To remain relevant in coming years traditional players have to revamp models, particularly where tech giants already have monopolies on web-based ecosystems and potential re/insurance distribution platforms.

In 2017, InsurTech became a mainstream driver for insurance sector growth, as funding volumes rose by 36% to $2.3 billion, according to a recent Willis Towers Watson report.

Despite these large sums being thrown into innovation, experts warn that 2018 could mark the point the long-foreseen disruption by tech giants becomes a reality.

The innovation race is in full sway as re/insurers seek out digital solutions to drive efficiencies across all processes and value chains, however, while traditional players take steps towards a tech and eco-platform driven distribution model, they could be overrun by firms like Google which already boast such platform monopolies.

As an example, Clyde & Co point to Tesla’s option of purchasing ‘Insure My Tesla’ cover written by local underwriters, which include Direct Line in the UK, meanwhile, Amazon has launched a London insurance division and is hiring aggressively.

Hong Kong-based Clyde & Co partner Kevin Martin said; “a huge digital ecosystem has been constructed by technology companies that allow them to have a detailed understanding of their customers, the use of big data is allowing the more powerful and innovative technology companies from Alibaba to Amazon to enter the insurance market, using their existing platforms as powerful distribution and analytics tools.

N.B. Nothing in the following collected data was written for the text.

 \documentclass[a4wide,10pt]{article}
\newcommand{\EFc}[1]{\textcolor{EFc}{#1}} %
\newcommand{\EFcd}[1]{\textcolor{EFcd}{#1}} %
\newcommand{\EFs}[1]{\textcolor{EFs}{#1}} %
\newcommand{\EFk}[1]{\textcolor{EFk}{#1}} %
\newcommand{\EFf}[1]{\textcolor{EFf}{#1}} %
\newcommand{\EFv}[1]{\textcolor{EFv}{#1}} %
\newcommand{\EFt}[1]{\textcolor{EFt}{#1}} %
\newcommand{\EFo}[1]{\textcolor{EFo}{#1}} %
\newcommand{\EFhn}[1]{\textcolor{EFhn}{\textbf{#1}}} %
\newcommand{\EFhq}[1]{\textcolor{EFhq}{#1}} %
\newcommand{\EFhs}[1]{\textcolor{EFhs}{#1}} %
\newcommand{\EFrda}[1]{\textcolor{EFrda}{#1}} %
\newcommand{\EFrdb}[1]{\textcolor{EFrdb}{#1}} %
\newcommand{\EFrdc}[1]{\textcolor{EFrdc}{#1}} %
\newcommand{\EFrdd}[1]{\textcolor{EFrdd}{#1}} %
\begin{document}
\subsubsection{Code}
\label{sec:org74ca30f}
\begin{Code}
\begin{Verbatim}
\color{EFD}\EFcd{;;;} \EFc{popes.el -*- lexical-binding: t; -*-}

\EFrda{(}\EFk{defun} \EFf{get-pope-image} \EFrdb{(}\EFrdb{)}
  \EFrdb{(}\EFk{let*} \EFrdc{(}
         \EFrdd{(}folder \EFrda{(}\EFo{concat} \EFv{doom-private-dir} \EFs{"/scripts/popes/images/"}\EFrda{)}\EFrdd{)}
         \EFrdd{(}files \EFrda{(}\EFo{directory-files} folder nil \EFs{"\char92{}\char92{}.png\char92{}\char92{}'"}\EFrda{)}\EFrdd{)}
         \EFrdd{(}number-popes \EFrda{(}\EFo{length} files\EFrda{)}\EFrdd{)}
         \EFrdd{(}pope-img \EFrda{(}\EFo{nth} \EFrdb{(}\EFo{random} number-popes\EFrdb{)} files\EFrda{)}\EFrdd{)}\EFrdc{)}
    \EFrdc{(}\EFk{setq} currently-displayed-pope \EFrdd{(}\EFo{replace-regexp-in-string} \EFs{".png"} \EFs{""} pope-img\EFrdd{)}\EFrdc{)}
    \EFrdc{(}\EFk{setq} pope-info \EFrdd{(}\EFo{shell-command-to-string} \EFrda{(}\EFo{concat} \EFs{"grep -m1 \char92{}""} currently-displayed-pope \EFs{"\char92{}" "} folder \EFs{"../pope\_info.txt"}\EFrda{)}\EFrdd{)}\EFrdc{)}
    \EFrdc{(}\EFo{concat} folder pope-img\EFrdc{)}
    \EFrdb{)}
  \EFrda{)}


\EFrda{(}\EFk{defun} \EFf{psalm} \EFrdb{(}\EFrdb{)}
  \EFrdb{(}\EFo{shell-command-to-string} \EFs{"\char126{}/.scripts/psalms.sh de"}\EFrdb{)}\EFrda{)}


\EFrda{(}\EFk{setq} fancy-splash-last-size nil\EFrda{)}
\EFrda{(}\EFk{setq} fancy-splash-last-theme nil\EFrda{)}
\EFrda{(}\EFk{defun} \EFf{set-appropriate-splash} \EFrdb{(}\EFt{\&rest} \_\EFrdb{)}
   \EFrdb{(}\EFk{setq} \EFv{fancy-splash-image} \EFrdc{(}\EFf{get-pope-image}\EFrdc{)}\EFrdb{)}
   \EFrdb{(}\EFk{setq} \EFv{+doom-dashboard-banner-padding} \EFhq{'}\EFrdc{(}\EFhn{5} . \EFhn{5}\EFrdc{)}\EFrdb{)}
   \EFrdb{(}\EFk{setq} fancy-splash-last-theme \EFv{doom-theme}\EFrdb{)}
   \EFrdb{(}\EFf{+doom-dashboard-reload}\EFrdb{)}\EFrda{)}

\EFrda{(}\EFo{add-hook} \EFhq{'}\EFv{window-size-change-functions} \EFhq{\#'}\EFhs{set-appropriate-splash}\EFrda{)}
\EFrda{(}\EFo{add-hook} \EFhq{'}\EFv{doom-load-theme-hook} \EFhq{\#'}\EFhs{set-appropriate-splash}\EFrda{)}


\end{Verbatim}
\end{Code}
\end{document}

“This has the potential to turn the traditional insurance industry on its head for personal lines business.”

To combat increased pressures from new market entrants, re/insurers are moving full-force into an innovation drive; some players are bringing in customers via new distribution channels, others have acquired InsurTech start-ups while some have invested in in-house “digital garages” to develop proprietary solutions.

Clyde & Co analysts advise re/insurers to “evolve their business models and leave no stone unturned in the quest to protect market share and drive growth.

However, experts point to the caveat of insurance having been widely “tipped for a while as an industry ripe for disruption”  but highlight that its resisted change more forcefully than many others.

“It will be fascinating to see where we are when we review developments again,” said analysts.

A further factor set to impact the re/insurance environment this year is increased regulatory scrutiny of InsurTech as new products move from experimental “sandbox environments” out into the testing and real-world use phase where they’ll have to comply with oversight.

Clyde & Co said black boxes in particular will come under scrutiny as the ICO and equivalent data regulators around the EU expect companies to find; “simple ways to tell the data subject about the rationale behind, or the criteria relied on in reaching the decision without necessarily always attempting a complex explanation of the algorithms used or disclosure of the full algorithm.”

In addition, 2018 is forecast to be the year blockchain will go mainstream, “insurers and brokers have seen the future. They’re just proving to themselves that it works,” commented analysts.

Clyde & Co concluded that although tech will not take-over, “disruption will become reality,” as new entrants such as Amazon and Google threaten established models and heap further pressure on traditional insurers, the question, said analysts, is “how rapidly traditional players can evolve their models in order to compete.”